After the 2002 death of Jeff Astle, 59, a longtime player in England’s top league who showed dementia-like symptoms in his final years, a coroner determined that heading the ball probably led to the damage found in his brain. The term C.T.E. was not in wide use at the time, but scientists believe Astle probably had it.
Grange was a lifelong soccer player who starred in high school and played collegiately at Illinois-Chicago and New Mexico. He played for the Chicago franchise of the Premier Development League, a proving ground for future professional players, and in a couple of semiprofessional leagues. He coached and played at an indoor soccer complex in Albuquerque, his hometown.
Grange was 27 when he was found to have A.L.S., a degenerative disease of the nervous system that is sometimes referred to as Lou Gehrig’s disease. Most people with A.L.S. are deep into middle age or older, with the average age of 55 at diagnosis, according to the ALS Association.
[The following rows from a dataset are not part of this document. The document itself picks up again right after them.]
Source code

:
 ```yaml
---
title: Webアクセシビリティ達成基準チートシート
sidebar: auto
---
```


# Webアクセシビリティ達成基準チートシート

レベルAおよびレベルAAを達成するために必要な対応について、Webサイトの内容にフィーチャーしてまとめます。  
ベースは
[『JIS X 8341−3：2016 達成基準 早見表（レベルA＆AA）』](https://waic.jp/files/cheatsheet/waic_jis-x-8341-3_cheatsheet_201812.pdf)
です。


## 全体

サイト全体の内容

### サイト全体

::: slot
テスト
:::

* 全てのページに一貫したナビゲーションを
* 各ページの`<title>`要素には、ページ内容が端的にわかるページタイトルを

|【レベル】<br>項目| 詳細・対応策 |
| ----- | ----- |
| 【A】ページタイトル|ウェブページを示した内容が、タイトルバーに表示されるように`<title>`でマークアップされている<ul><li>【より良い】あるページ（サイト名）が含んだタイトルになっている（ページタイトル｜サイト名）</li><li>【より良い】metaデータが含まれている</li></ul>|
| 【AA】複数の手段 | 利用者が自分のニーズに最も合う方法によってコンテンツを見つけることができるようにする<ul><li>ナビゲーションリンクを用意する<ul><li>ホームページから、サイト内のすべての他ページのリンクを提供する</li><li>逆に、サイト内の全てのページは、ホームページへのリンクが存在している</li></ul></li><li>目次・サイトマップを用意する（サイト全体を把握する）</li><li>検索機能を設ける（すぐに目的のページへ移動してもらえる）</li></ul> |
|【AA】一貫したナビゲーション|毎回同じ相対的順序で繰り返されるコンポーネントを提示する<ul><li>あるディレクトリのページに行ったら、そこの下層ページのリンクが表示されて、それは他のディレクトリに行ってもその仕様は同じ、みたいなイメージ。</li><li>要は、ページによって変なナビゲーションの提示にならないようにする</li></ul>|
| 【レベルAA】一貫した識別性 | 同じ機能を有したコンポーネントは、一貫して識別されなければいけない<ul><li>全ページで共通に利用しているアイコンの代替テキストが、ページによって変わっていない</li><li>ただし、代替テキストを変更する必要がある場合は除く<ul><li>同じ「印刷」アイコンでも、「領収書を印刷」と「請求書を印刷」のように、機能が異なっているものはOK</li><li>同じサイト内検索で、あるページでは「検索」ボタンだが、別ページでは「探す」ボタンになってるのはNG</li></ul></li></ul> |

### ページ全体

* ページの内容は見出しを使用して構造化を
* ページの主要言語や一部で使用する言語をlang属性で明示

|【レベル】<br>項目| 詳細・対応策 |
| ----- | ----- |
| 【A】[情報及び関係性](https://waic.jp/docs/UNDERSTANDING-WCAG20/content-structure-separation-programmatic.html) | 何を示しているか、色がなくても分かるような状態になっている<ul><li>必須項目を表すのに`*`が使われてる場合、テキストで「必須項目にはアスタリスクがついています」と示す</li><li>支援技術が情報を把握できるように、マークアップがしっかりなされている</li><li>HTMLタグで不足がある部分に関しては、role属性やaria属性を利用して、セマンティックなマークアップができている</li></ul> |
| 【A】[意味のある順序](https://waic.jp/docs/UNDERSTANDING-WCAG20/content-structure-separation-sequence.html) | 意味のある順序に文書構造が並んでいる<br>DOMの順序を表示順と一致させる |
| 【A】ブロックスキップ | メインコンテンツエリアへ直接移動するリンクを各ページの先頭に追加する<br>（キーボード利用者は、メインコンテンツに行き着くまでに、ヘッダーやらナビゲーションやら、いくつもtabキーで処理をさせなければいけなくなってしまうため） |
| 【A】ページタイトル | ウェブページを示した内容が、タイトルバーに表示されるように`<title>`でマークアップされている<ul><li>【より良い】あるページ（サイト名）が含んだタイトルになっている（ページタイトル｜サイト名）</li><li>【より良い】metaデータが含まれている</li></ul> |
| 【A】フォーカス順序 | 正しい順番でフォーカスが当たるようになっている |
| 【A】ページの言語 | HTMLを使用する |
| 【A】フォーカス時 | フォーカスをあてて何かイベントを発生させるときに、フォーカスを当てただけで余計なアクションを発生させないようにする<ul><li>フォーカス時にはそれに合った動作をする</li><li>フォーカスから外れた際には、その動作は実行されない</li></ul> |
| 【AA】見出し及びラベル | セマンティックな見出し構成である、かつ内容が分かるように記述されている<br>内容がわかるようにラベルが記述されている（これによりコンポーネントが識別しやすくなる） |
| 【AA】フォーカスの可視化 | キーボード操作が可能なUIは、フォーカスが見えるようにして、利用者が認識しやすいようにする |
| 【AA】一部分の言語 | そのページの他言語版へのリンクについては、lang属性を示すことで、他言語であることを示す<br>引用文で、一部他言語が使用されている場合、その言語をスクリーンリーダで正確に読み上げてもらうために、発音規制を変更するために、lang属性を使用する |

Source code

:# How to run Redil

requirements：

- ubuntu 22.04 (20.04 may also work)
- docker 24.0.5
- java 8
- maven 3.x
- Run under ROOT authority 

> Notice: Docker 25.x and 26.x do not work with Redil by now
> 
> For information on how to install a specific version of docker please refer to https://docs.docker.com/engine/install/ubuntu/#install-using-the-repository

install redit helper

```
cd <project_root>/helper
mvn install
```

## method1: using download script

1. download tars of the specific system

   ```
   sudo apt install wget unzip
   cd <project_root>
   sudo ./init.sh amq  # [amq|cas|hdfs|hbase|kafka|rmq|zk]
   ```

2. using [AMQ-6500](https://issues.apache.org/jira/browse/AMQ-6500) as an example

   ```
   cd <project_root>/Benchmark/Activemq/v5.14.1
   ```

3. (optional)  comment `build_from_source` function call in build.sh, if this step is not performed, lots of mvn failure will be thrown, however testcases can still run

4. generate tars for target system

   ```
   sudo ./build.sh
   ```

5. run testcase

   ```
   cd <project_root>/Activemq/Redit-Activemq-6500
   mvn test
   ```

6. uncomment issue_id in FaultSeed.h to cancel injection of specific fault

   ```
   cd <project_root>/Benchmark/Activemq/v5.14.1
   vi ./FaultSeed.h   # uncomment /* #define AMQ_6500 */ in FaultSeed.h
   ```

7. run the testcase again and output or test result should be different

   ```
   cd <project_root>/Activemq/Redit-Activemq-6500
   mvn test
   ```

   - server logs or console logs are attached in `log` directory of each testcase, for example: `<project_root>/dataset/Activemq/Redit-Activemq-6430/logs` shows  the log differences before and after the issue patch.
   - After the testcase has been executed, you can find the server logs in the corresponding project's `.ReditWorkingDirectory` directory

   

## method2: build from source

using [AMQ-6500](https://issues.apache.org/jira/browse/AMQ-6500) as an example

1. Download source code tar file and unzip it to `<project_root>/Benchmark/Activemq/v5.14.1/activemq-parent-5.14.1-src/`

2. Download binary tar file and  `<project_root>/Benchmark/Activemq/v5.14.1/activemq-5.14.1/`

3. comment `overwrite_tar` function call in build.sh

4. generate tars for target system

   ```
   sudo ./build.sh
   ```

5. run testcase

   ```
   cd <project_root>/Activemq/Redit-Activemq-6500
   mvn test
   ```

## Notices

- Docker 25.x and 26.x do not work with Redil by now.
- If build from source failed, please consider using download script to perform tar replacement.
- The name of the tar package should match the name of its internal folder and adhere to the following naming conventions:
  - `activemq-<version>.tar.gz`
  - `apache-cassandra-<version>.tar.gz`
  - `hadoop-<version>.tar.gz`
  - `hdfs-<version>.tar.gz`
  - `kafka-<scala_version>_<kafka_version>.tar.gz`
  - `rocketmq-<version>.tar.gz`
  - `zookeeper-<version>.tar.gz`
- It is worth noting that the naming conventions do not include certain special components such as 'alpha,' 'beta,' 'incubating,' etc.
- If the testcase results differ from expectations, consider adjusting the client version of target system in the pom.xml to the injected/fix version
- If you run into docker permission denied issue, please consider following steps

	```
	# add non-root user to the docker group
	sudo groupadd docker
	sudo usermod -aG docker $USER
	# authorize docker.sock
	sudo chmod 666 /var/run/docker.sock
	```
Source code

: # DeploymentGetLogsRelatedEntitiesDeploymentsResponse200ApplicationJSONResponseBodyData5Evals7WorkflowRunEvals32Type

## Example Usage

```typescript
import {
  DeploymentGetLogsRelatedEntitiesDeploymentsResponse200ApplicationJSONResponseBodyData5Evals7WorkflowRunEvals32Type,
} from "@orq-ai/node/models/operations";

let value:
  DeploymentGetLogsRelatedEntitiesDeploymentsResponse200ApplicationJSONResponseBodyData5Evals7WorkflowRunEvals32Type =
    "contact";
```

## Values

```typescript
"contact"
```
Grange’s symptoms began with a sore calf. He soon struggled to walk, and the A.L.S. diagnosis followed. Grange had to use a wheelchair within six months. Paralysis soon made him unable to feed himself. He died 17 months after the A.L.S. diagnosis.
McKee believes that the damage to Grange’s brain was at the core of his A.L.S.
“We think the precipitating factor in his case was most likely the trauma,” McKee said. “First of all, he was absurdly young when he developed this disease. And he had considerable evidence of this trauma-induced tauopathy, or C.T.E.”
In hindsight, Grange’s family said that he showed symptoms of C.T.E. beginning in high school. He struggled to balance a checkbook. He did not understand the repercussions of failing classes. He once left for Seattle to try out for a soccer team and returned to find he had been fired from his job waiting tables because he never asked for time off. Grange fought depression in the years leading to his diagnosis, his parents said.
When he died, the Granges received a call from Boston University, requesting his brain. Learning that their son had C.T.E. was painful, but it brought some semblance of relief and peace. Like the doctors, they cannot be sure that their son’s death was precipitated by soccer, but they wish they would have discouraged his habit of heading the ball.
“Every park you go by, kids are playing soccer,” Michele Grange said. “And they’re doing headers. And that really bothers me. When I see the little kids playing soccer, even my grandson, for one thing it reminds me of better days. But on the other, it makes you think of the consequences. And I hope that these kids and their parents are going to see to it that they take care of their heads.”